What the Federal Cell Phone Ban Actually Prohibits
Under 49 CFR 392.82, commercial motor vehicle drivers are prohibited from:
- Holding a phone to the ear during any call
- Dialing by pressing more than a single button
- Reading, composing, or sending any text message or email
- Browsing the internet or using any application while the vehicle is in motion
- Reaching for a phone that is not within immediate reach while seated with a seatbelt fastened
Hands-free use is permitted only when the phone can be operated by pressing a single button and the device is within arm’s reach. The rule applies in every state, regardless of local laws, and covers every driver operating a vehicle that falls under FMCSA jurisdiction, including drivers of vehicles over 10,001 pounds, drivers transporting hazardous materials, and drivers of vehicles carrying 16 or more passengers.
The Penalties for Violating the Cell Phone Rule
The FMCSA’s penalty structure for cell phone violations is significant:
- Drivers face civil penalties of up to $2,750 per violation
- Carriers who allow or require prohibited phone use face penalties of up to $11,000 per violation
- Two or more handheld phone violations within a three-year period result in CDL disqualification of at least 60 days
- Violations are entered into the FMCSA’s Safety Measurement System (SMS), which affects the carrier’s safety rating and audit risk
In a civil lawsuit arising from a crash, a documented cell phone violation is direct evidence of federal regulatory non-compliance. It is not just a fine; it is proof that the driver failed to meet the standard of care federal law requires.
What Phone Records Reveal in Truck Crash Cases
When an attorney suspects cell phone use contributed to a truck crash, phone records are subpoenaed from the carrier. These records show the exact timestamp of every call, text, and data connection during the period the driver was on the road. Combined with ELD data showing the truck was in motion and GPS data confirming the truck’s location at the time of the call, phone records can precisely reconstruct what the driver was doing when the crash occurred.

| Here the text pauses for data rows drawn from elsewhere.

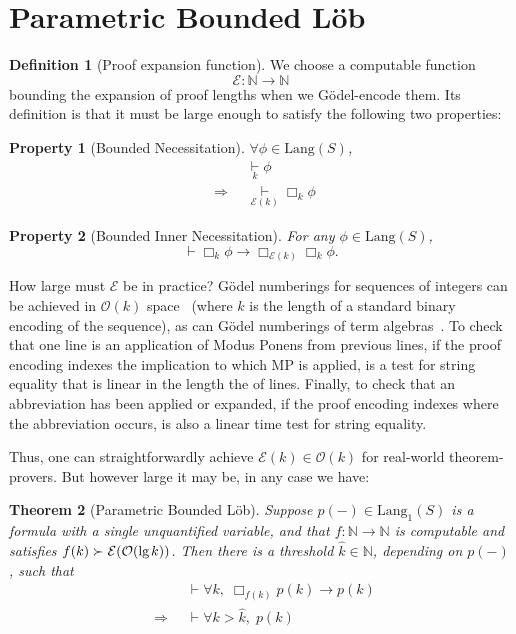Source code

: \documentclass[onecolumn]{miri-tech-article}
\newtheorem{theorem}{Theorem}
\newtheorem{property}{Property}
\numberwithin{equation}{section}
\theoremstyle{definition}
\newtheorem{definition}[theorem]{Definition}
\newcommand{\NN}{\mathbb{N}}
\newcommand{\Ee}{\mathcal{E}}
\newcommand{\Oo}{\mathcal{O}}
\newcommand{\proves}[1]{\underset{#1}{\vdash}}
\newcommand{\bx}[1]{\Box_{#1}}
\newcommand{\Lang}{\mathrm{Lang}}
\renewcommand{\implies}{\rightarrow}
\renewcommand{\to}{\rightarrow}
\newcommand{\Implies}{\;\;\Rightarrow\;\;}
\renewcommand{\lg}{\mathrm{lg\hspace{0.3ex}}}
\renewcommand{\-}{^{-1}}
\begin{document}
\section{Parametric Bounded L\"{o}b}\label{sec:blob}

\begin{definition}[Proof expansion function]\label{def:E}We choose a computable function $$\Ee:\NN\to\NN$$ bounding the expansion of proof lengths when we G\"{o}del-encode them.  Its definition is that it must be large enough to satisfy the following two properties:
\end{definition}

\begin{property}[Bounded Necessitation]
$\forall \phi \in \Lang(S)$,
\begin{align}
             &\proves{k} \phi \\
\Implies &\proves{\Ee (k)} \bx{k} \phi
\end{align}
\end{property}
\begin{property}[Bounded Inner Necessitation]
For any $\phi \in \Lang(S)$,
$$\proves{} \bx{k}\phi \implies \bx{\Ee (k)}\bx{k}\phi.$$
\end{property}

\noindent {\bf Achieving $\Ee(k)\in \Oo(k)$.}  How large must $\Ee$ be in practice?  G\"{o}del numberings for sequences of integers can be achieved in $\Oo(k)$ space~\cite{Tsai:2002} (where $k$ is the length of a standard binary encoding of the sequence), as can G\"{o}del numberings of term algebras~\cite{Tarau:2013}.  To check that one line is an application of Modus Ponens from previous lines, if the proof encoding indexes the implication to which MP is applied, is a test for string equality that is linear in the length the of lines.  Finally, to check that an abbreviation has been applied or expanded, if the proof encoding indexes where the abbreviation occurs, is also a linear time test for string equality.  

Thus, one can straightforwardly achieve $\Ee(k) \in \Oo(k)$ for real-world theorem-provers.  But however large it may be, in any case we have:

\begin{theorem}[Parametric Bounded L\"{o}b]\label{thm:pblob}
Suppose $p(-)\in\Lang_1(S)$ is a formula with a single unquantified variable, and that $f:\NN \to \NN$ is computable and satisfies $f(k) \succ \Ee(\Oo(\lg k))$.  Then there is a threshold $\hat k \in \NN$, depending on $p(-)$, such that
\begin{align*}
             &\proves{} \forall k,\; \bx{f(k)}p(k) \implies p(k)\\
\Implies &\proves{} \forall k>\hat k, \; p(k)
\end{align*}
\end{theorem}
\end{document}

Attorney Jon Hollan has noted that carriers sometimes argue the driver used a Bluetooth headset and therefore complied with the hands-free rule. The counter-evidence is in the phone record itself: if the driver was dialing a number that required more than one button press, the prohibition was violated regardless of the headset. The timing of when the call connected versus when the impact occurred is often determinative.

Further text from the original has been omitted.